I don’t have to look them up to know what they are: a Western Pine Elfin and a Mexican Bluewing, which can be found in more detail on Inara’s and Victoria-Bliss’s backs respectively.
“I felt like I could finally leave it behind,” Priya says quietly.
“It?”
“The sense of being a victim. Like somehow it was all finally mine, and under my skin where it belonged rather than shredding me.”
Without conscious thought, my fingers trace the scars on my cheek, covered with waterproof makeup. Priya’s seen them bare, but I don’t think Inara and Victoria-Bliss ever have.
But then, even outside of the tattoos, they have their own scars. Inara’s hands will forever show the trials of the night the Garden exploded, burns and bits of glass leaving their marks when she fought to keep the other Butterflies safe in impossible circumstances. Priya’s hands have thin, pale scars across her palms and fingers where she fought for possession of a knife, and a worse line across her neck, a blade held to her pulse.
Scars mean we survived something, even when the wounds still hurt.
The day offers a much-needed sense of relaxation, even after the heat chases us inside to the air-conditioning. As night falls and the temperature starts dipping a little, we return to the patio with arms overflowing with s’mores fixings, because Sterling learned that Inara has never had a s’more. There isn’t a fire pit in the complex, but shortening the legs on one of the grills places the flames at a comfortable height, and Priya has her camera out to capture Inara’s first bite. She closes her eyes like she’s tasting heaven, a bit of melting chocolate clinging to the corner of her mouth, a blob of marshmallow sticking to her nose, and I can’t wait to show that picture to Vic.
Then my work phone goes off.
We all freeze, staring at it where it sits innocently on top of my shoes. None of us have mentioned the case today. Somehow there was just this sense of agreement to leave it alone for another day, maybe two. Just . . . later.
Sterling leans over to read the screen. “It’s Holmes,” she says quietly.
I grab it and accept the call. “Ramirez.”
“I don’t care what Simpkins says,” the detective says by way of hello, “these kids are hysterical and they need you here.”
“Which kids?”
“The three who wandered into the fire station half an hour ago with teddy bears and your name. Get to Prince William.”
Once upon a time, there was a little girl who was scared of crying.

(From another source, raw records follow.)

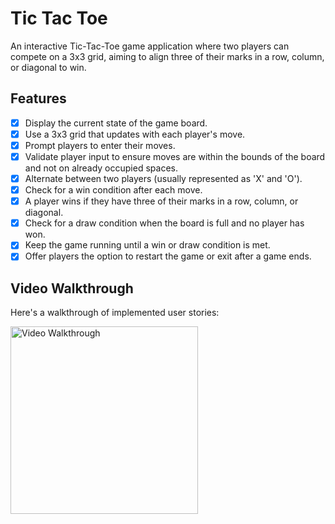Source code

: # Tic Tac Toe

An interactive Tic-Tac-Toe game application where two players can compete on a 3x3 grid, aiming to align three of their marks in a row, column, or diagonal to win.

## Features

- [x] Display the current state of the game board.
- [x] Use a 3x3 grid that updates with each player's move.
- [x] Prompt players to enter their moves.
- [x] Validate player input to ensure moves are within the bounds of the board and not on already occupied spaces.
- [x] Alternate between two players (usually represented as 'X' and 'O').
- [x] Check for a win condition after each move.
- [x] A player wins if they have three of their marks in a row, column, or diagonal.
- [x] Check for a draw condition when the board is full and no player has won.
- [x] Keep the game running until a win or draw condition is met.
- [x] Offer players the option to restart the game or exit after a game ends.

## Video Walkthrough

Here's a walkthrough of implemented user stories:

<img src='https://raw.githubusercontent.com/ElsieKemumu/master/game.gif' title='Video Walkthrough' width='300' height='300' alt='Video Walkthrough'/>
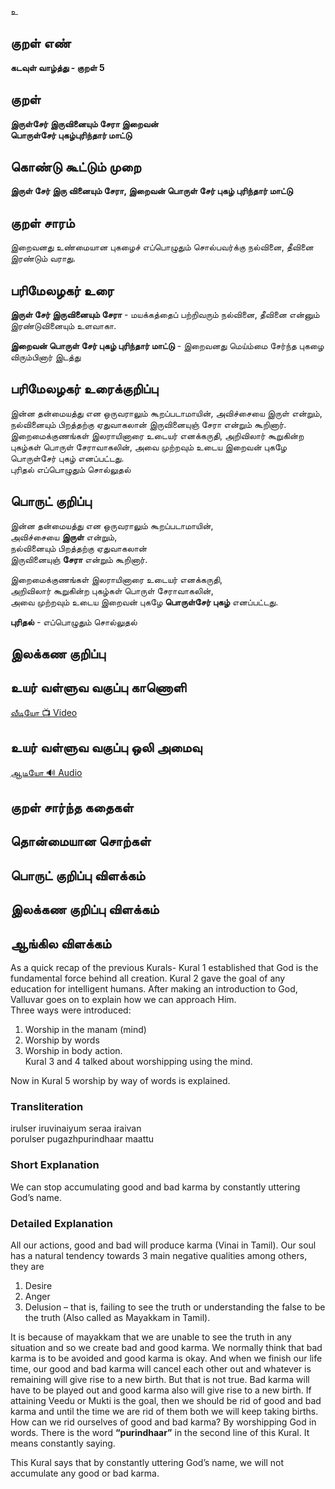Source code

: உ

## குறள் எண்

**கடவுள் வாழ்த்து - குறள் 5**

## குறள் 

**இருள்சேர் இருவினையும் சேரா இறைவன்  
பொருள்சேர் புகழ்புரிந்தார் மாட்டு**

## கொண்டு கூட்டும் முறை

**இருள் சேர் இரு வினையும் சேரா, இறைவன் பொருள் சேர் புகழ் புரிந்தார் மாட்டு**  

## குறள் சாரம்  

இறைவனது உண்மையான புகழைச் எப்பொழுதும் சொல்பவர்க்கு நல்வினை, தீவினை இரண்டும் வராது.

## பரிமேலழகர் உரை

**இருள் சேர் இருவினையும் சேரா** - மயக்கத்தைப் பற்றிவரும் நல்வினை, தீவினை என்னும் இரண்டுவினையும் உளவாகா.  

**இறைவன் பொருள் சேர் புகழ் புரிந்தார் மாட்டு** - இறைவனது மெய்ம்மை சேர்ந்த புகழை விரும்பினார் இடத்து


## பரிமேலழகர் உரைக்குறிப்பு

இன்ன தன்மையத்து என ஒருவராலும் கூறப்படாமாயின், அவிச்சையை இருள் என்றும், நல்வினையும் பிறத்தற்கு ஏதுவாகலான் இருவினையுஞ் சேரா என்றும் கூறினார்.  
இறைமைக்குணங்கள் இலராயினாரை உடையர் எனக்கருதி, அறிவிலார் கூறுகின்ற புகழ்கள் பொருள் சேராவாகலின், அவை முற்றவும் உடைய இறைவன் புகழே பொருள்சேர் புகழ் எனப்பட்டது.  
புரிதல் எப்பொழுதும் சொல்லுதல்


## பொருட் குறிப்பு   

இன்ன தன்மையத்து என ஒருவராலும் கூறப்படாமாயின்,  
அவிச்சையை **இருள்** என்றும்,  
நல்வினையும் பிறத்தற்கு ஏதுவாகலான்  
இருவினையுஞ் **சேரா** என்றும் கூறினார்.  

இறைமைக்குணங்கள் இலராயினாரை உடையர் எனக்கருதி,  
அறிவிலார் கூறுகின்ற புகழ்கள் பொருள் சேராவாகலின்,  
அவை முற்றவும் உடைய இறைவன் புகழே **பொருள்சேர் புகழ்** எனப்பட்டது.  

**புரிதல்** - எப்பொழுதும் சொல்லுதல்


## இலக்கண குறிப்பு 


## உயர் வள்ளுவ வகுப்பு காணொளி

[ வீடியோ 📺 Video ](https://youtu.be/ZMsEnyhvLpE)

## உயர் வள்ளுவ வகுப்பு ஒலி அமைவு  

[ ஆடியோ 🔊 Audio ](https://drive.google.com/open?id=1RnEvgFqWFyefwYnS_lVVZqn-AGI1ICyp)

## குறள் சார்ந்த கதைகள் 


## தொன்மையான சொற்கள்  


## பொருட் குறிப்பு விளக்கம்


## இலக்கண குறிப்பு விளக்கம்

## ஆங்கில விளக்கம்

As a quick recap of the previous Kurals- Kural 1 established that God is the fundamental force behind all creation. Kural 2 gave the goal of any education for intelligent humans. After making an introduction to God, Valluvar goes on to explain how we can approach Him.  
Three ways were introduced:  
1) Worship in the manam (mind)  
2) Worship by words  
3) Worship in body action.  
Kural 3 and 4 talked about worshipping using the mind.  

Now in Kural 5 worship by way of words is explained. 

### Transliteration

irulser iruvinaiyum seraa iraivan  
porulser pugazhpurindhaar maattu  

### Short Explanation
We can stop accumulating good and bad karma by constantly uttering God’s name.

### Detailed Explanation
All our actions, good and bad will produce karma (Vinai in Tamil). Our soul has a natural tendency towards 3 main negative qualities among others, they are  
1) Desire  
2) Anger  
3) Delusion – that is, failing to see the truth or understanding the false to be the truth (Also called as Mayakkam in Tamil).  

It is because of mayakkam that we are unable to see the truth in any situation and so we create bad and good karma. We normally think that bad karma is to be avoided and good karma is okay. And when we finish our life time, our good and bad karma will cancel each other out and whatever is remaining will give rise to a new birth. But that is not true. Bad karma will have to be played out and  good karma also will give rise to a new birth. If attaining Veedu or Mukti is the goal, then we should be rid of good and bad karma and until the time we are rid of them both we will keep taking births. How can we rid ourselves of good and bad karma? By worshipping God in words. There is the word **“purindhaar”** in the second line of this Kural. It means constantly saying.  

This Kural says that by constantly uttering God’s name, we will not accumulate any good or bad karma.

##
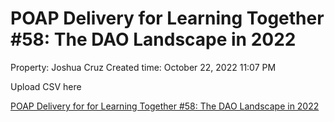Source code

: # POAP Delivery for Learning Together #58: The DAO Landscape in 2022

Property: Joshua Cruz
Created time: October 22, 2022 11:07 PM

Upload CSV here

[POAP Delivery for for Learning Together #58: The DAO Landscape in 2022](POAP%20Delivery%20for%20Learning%20Together%20#58%20The%20DAO%20La%20061c0bece3d44bb3a78cf15df58718ed/POAP%20Delivery%20for%20for%20Learning%20Together%20#58%20The%20DA%20e945e24095444e6284ae95ad3a395cb5.csv)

It seemed she’d spent her whole life crying. Those few days in the hospital, after Daddy was arrested, whenever she cried, a nurse or social worker would hurry into the room if the angel wasn’t already there. They’d comfort her with soft voices and gentle hugs, things she’d never known before, and she would feel stronger until the fear got the better of her again. Then it was off to that first foster home, where only tears given to God had any meaning. She didn’t know how to give her tears to God.
She didn’t know how to give anything to God.
But that home didn’t have children anymore, not since one of the boys passed out in class and a doctor discovered they were all being starved. They all got sent to different homes, and the little girl liked the second home. The woman was funny and kind, and the man had sad eyes and a gentle smile and always seemed to know which of the girls were the most broken because he would speak softly to them, hands by his sides. He never touched them, never cornered them, was so careful to give them space and never called them pet names.